WHAT THE TASK ASKS> From the records below, give the number of lines that contain the string "cpio", without any other text.

Dataset entries
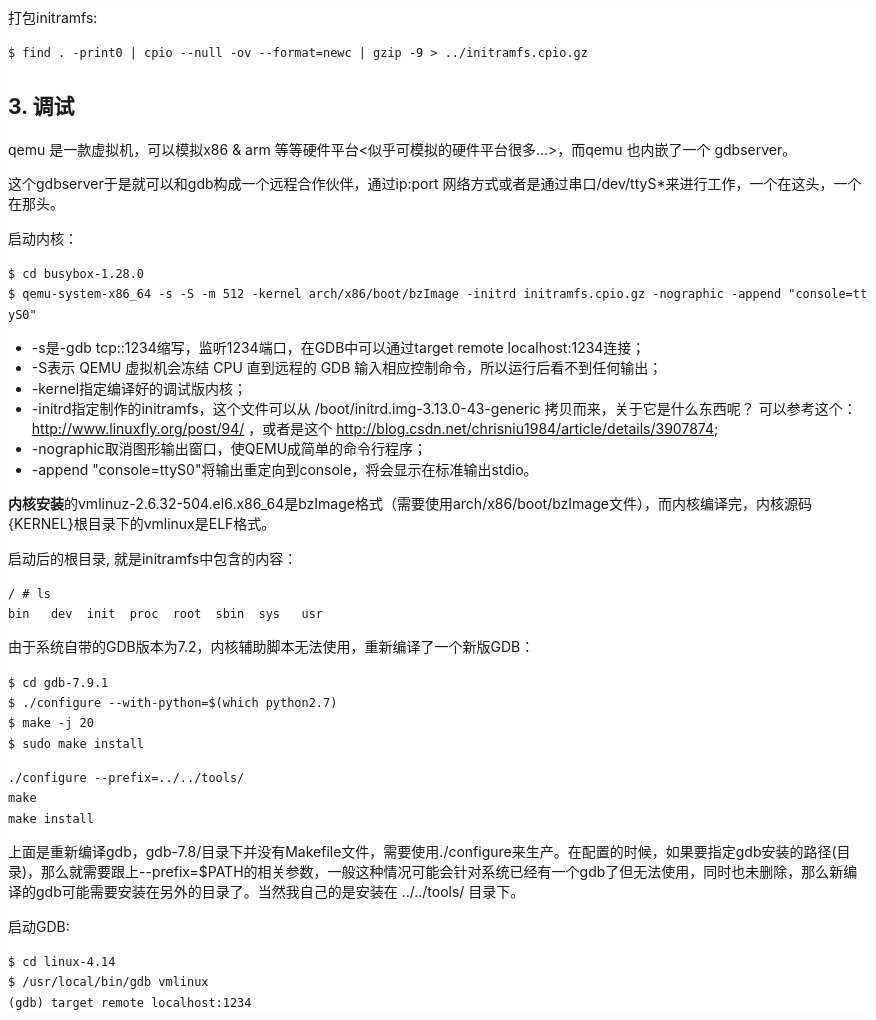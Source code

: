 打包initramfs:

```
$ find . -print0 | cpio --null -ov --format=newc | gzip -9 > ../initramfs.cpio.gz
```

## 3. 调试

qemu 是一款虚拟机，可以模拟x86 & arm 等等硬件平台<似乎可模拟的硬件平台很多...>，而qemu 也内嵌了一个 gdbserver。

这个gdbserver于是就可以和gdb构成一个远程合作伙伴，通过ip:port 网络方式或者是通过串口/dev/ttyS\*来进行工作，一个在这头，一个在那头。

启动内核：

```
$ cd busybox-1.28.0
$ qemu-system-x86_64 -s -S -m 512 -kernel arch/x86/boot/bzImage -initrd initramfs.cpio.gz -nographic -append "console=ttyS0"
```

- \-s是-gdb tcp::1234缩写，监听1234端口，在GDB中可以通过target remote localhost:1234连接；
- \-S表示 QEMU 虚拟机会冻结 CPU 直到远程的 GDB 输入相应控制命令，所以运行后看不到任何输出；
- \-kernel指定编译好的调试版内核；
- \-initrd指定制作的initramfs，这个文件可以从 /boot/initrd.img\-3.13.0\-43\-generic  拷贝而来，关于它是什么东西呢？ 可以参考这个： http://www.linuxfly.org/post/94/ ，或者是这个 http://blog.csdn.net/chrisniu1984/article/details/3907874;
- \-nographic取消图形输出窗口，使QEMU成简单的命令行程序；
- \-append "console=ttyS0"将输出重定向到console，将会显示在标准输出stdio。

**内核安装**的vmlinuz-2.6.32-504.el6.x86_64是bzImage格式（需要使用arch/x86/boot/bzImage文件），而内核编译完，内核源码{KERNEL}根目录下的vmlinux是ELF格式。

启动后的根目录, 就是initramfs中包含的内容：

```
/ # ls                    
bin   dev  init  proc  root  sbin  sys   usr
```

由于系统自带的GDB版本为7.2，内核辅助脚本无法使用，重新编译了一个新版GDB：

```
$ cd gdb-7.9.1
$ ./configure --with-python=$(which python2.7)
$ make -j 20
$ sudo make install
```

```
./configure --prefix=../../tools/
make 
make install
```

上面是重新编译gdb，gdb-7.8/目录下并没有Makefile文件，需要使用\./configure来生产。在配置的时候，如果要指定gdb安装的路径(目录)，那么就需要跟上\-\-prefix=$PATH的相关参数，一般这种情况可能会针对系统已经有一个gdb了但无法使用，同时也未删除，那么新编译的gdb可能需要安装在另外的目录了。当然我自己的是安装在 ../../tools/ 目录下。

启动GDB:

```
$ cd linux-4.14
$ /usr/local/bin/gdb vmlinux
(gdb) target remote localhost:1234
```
==
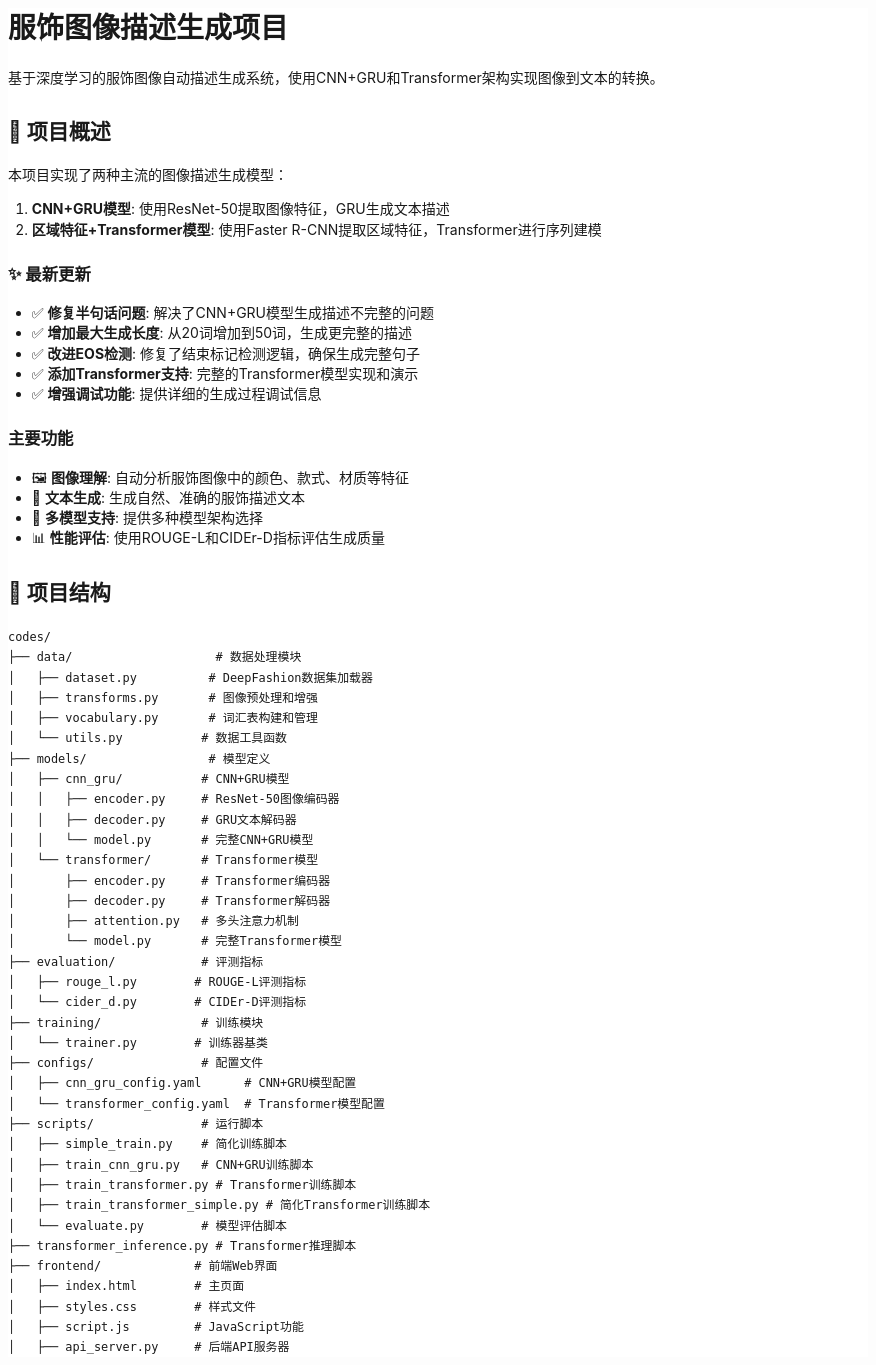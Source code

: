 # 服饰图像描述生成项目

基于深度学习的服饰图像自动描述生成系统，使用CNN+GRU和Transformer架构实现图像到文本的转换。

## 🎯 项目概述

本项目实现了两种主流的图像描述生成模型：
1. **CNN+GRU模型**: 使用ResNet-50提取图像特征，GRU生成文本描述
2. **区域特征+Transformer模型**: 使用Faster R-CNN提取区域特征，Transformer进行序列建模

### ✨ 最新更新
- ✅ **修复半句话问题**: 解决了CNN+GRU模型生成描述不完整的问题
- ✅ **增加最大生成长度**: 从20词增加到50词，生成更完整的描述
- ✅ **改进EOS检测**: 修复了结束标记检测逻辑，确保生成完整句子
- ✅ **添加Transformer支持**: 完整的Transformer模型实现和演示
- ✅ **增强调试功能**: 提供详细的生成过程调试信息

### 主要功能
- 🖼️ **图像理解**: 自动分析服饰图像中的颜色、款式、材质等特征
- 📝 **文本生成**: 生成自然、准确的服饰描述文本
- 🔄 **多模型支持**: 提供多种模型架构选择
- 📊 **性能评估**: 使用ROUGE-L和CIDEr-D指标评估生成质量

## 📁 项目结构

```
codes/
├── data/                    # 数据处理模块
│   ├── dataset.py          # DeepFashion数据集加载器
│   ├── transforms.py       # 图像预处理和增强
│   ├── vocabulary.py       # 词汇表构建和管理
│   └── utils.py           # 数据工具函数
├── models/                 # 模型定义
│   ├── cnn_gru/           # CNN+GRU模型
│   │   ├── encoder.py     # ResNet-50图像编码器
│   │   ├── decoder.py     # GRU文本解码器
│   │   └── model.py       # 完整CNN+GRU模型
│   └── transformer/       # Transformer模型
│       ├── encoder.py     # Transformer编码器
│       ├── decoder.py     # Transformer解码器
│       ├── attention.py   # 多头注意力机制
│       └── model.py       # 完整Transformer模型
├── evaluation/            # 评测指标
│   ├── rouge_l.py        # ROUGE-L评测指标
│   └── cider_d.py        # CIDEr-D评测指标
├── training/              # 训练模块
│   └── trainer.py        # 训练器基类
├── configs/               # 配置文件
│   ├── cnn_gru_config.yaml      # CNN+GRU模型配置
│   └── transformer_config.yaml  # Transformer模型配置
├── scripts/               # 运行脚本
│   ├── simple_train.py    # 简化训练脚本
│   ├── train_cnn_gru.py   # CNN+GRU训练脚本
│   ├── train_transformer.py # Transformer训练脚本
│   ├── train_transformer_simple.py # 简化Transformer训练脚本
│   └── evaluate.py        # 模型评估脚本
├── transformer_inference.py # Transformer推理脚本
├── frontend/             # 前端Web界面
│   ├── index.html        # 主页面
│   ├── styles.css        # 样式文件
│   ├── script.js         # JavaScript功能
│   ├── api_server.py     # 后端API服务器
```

EXERCISE ANSWER> 2